Task to complete »
Within the records below is a range that opens at the line with "Очки начисляются в" and closes at the line with "Далее необходимо подключиться". Return that range word for word, both ends included, and only that range.

Source information »
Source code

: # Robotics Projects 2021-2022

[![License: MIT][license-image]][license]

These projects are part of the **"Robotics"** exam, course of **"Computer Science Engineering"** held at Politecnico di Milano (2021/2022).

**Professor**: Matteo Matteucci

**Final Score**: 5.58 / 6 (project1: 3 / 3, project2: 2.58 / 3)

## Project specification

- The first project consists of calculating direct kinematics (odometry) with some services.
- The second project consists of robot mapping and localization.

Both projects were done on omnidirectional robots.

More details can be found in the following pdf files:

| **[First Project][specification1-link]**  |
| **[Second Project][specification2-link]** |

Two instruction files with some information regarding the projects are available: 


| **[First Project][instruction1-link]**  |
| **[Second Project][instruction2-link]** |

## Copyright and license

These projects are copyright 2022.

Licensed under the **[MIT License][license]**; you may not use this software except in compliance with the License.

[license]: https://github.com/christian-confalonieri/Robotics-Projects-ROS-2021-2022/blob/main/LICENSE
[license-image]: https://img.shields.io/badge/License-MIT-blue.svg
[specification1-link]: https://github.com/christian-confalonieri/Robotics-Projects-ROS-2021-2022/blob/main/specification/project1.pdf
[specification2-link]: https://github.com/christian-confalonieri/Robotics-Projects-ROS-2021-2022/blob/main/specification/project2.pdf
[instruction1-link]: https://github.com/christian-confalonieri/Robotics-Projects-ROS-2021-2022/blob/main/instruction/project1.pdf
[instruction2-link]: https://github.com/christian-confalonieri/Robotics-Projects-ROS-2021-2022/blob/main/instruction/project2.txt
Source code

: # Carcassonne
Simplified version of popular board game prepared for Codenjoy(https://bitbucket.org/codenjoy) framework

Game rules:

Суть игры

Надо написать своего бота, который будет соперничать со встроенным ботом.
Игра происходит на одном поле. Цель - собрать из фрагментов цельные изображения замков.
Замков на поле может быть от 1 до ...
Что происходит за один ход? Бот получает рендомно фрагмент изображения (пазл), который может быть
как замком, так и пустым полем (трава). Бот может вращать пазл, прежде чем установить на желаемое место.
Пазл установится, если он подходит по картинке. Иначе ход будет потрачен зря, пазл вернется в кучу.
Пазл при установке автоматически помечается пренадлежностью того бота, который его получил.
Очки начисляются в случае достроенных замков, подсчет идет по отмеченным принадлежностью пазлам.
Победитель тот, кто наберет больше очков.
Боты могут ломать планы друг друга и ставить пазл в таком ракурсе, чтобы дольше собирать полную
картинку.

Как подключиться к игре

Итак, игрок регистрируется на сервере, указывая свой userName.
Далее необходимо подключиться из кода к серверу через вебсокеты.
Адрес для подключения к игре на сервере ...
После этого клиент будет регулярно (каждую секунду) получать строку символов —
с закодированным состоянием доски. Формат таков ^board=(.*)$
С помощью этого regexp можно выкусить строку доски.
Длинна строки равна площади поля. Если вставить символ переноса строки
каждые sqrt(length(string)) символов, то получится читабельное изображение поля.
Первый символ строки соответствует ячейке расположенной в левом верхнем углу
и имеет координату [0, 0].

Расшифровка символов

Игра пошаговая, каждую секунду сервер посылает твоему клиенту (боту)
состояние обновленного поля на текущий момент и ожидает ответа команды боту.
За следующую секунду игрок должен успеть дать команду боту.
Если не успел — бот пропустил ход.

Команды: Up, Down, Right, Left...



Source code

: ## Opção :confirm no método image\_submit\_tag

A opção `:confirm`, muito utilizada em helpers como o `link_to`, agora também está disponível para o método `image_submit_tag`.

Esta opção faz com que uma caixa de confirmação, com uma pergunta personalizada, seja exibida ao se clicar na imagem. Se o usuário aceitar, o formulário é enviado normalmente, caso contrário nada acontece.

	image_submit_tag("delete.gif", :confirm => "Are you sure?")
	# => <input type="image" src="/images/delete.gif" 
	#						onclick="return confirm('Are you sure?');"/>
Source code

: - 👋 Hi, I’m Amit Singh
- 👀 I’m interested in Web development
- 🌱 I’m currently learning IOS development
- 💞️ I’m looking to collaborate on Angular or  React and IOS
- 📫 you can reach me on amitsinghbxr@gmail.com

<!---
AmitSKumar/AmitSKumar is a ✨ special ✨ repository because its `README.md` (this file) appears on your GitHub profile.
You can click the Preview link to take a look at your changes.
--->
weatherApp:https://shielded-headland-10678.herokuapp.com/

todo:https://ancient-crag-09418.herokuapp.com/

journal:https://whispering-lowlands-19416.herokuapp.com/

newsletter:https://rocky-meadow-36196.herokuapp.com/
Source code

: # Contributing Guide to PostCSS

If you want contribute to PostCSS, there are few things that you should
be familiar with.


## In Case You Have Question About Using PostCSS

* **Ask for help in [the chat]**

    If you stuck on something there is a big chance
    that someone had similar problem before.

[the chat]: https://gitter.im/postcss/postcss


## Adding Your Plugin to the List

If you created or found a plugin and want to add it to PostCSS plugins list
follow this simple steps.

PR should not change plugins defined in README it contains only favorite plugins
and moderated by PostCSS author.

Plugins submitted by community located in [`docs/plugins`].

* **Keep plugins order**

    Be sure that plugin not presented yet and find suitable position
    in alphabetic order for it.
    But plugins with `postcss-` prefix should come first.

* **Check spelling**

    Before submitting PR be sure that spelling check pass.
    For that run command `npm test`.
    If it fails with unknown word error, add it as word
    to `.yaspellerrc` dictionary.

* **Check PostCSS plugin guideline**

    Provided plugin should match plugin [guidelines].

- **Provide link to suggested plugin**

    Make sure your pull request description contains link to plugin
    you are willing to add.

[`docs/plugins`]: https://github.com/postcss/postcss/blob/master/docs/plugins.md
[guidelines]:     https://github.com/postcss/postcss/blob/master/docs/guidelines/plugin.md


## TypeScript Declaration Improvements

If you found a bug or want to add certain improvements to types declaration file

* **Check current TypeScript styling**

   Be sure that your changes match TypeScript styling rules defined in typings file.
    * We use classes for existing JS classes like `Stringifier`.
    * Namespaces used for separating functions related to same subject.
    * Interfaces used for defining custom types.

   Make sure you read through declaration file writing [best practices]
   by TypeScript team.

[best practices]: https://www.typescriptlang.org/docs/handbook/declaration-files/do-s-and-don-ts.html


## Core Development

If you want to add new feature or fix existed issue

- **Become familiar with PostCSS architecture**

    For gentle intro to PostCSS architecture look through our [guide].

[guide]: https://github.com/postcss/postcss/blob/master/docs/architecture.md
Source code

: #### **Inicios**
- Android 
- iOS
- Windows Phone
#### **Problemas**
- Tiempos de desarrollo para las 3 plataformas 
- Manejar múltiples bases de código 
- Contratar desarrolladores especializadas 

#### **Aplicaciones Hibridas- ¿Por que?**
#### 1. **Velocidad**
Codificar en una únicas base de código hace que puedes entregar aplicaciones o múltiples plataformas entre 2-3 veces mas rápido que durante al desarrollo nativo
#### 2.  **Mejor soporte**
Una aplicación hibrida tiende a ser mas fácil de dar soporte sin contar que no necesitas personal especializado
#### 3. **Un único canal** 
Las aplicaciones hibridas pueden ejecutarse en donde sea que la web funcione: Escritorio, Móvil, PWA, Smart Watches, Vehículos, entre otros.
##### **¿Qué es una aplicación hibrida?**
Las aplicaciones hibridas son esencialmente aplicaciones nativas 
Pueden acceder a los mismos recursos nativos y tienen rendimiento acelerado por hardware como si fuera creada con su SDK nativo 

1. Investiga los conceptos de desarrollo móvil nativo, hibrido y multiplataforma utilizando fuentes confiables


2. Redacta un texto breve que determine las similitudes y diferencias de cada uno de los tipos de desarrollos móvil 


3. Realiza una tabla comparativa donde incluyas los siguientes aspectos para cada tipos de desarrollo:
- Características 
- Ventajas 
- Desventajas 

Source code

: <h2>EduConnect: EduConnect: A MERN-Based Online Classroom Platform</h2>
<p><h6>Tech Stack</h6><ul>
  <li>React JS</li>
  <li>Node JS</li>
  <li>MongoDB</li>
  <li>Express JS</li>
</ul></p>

Task answer »
Очки начисляются в случае достроенных замков, подсчет идет по отмеченным принадлежностью пазлам.
Победитель тот, кто наберет больше очков.
Боты могут ломать планы друг друга и ставить пазл в таком ракурсе, чтобы дольше собирать полную
картинку.

Как подключиться к игре

Итак, игрок регистрируется на сервере, указывая свой userName.
Далее необходимо подключиться из кода к серверу через вебсокеты.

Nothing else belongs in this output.